Segment Start: RECORDED INFORMATION
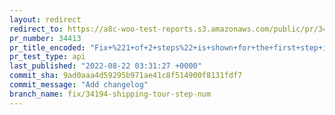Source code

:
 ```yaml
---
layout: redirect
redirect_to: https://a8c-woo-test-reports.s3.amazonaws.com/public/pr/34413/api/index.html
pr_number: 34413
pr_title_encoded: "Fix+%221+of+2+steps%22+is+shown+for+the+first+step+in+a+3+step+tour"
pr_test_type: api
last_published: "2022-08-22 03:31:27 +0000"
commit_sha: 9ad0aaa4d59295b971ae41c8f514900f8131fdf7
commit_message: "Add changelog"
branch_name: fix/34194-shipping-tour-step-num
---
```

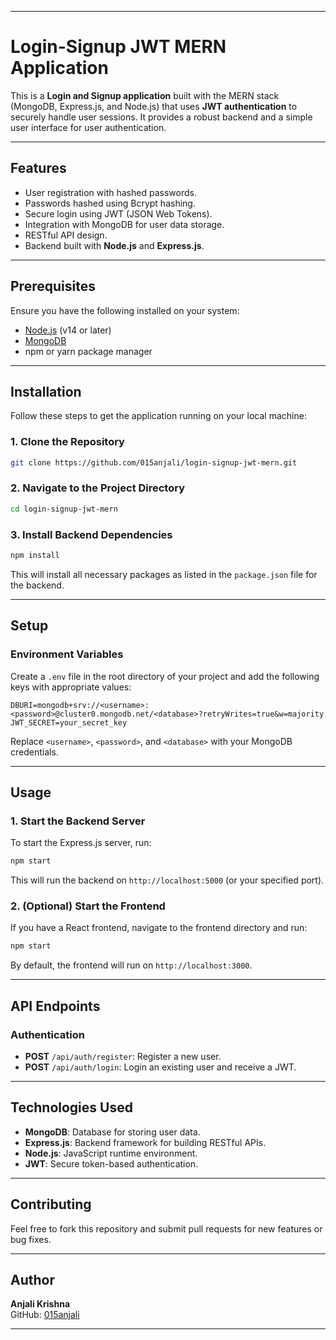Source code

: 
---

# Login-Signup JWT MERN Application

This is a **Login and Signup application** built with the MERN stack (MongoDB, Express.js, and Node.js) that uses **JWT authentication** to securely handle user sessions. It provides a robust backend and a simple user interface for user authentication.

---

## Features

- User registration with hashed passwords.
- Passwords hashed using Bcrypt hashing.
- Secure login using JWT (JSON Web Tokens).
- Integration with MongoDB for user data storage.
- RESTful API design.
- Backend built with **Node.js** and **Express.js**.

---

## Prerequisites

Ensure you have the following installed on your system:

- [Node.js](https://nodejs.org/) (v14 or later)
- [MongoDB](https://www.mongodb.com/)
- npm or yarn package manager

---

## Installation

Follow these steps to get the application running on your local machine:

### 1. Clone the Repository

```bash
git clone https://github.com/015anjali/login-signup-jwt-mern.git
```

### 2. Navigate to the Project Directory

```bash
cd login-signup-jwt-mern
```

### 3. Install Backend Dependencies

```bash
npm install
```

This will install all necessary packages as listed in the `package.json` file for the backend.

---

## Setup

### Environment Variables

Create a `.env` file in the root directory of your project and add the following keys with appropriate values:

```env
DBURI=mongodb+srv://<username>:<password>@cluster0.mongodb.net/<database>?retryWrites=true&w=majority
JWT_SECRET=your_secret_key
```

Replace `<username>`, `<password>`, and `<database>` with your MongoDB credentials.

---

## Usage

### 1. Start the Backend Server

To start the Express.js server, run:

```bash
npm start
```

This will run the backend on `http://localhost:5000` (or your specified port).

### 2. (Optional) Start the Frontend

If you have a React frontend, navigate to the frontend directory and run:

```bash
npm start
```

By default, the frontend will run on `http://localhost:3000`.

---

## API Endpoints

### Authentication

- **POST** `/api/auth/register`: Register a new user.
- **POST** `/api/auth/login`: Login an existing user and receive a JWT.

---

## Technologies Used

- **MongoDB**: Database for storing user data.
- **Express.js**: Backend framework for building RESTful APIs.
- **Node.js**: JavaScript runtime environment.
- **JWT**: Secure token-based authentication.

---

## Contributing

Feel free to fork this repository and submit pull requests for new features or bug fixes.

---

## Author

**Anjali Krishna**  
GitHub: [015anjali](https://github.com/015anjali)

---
Segment End: RECORDED INFORMATION
- **WHAT YOU WILL DO**: All lines from the one with "- **MongoDB**: Database" through the final line above are to be quoted exactly; quote no other line.

- **RESULT OF THIS TASK**:
- **MongoDB**: Database for storing user data.
- **Express.js**: Backend framework for building RESTful APIs.
- **Node.js**: JavaScript runtime environment.
- **JWT**: Secure token-based authentication.

---

## Contributing

Feel free to fork this repository and submit pull requests for new features or bug fixes.

---

## Author

**Anjali Krishna**  
GitHub: [015anjali](https://github.com/015anjali)

---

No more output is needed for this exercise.